> _Exercise brief_: Scan the entries below for the word "entities". Copy out every line in which it occurs.

> _Supplied records_:
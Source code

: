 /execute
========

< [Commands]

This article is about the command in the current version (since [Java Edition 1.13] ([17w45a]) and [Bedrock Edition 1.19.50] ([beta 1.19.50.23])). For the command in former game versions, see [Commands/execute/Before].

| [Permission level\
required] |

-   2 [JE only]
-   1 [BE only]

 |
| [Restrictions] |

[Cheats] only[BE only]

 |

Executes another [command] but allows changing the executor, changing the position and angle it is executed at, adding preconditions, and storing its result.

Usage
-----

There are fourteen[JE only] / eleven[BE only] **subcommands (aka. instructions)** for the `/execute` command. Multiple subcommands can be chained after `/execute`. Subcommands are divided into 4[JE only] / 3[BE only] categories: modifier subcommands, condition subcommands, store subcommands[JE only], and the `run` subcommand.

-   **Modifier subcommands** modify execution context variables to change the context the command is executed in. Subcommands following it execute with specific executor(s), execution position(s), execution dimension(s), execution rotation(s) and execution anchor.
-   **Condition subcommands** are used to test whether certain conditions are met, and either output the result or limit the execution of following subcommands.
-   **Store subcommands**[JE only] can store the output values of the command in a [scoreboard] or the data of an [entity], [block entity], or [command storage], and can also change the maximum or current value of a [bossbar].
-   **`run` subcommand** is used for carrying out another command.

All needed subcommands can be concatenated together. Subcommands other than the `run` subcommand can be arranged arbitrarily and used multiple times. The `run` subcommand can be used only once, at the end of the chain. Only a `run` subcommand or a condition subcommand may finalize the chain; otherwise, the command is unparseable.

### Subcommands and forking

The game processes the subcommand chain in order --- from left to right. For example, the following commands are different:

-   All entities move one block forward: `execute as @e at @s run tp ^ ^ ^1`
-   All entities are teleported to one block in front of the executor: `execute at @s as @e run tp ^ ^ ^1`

> _Written answer_:
-   All entities move one block forward: `execute as @e at @s run tp ^ ^ ^1`
-   All entities are teleported to one block in front of the executor: `execute at @s as @e run tp ^ ^ ^1`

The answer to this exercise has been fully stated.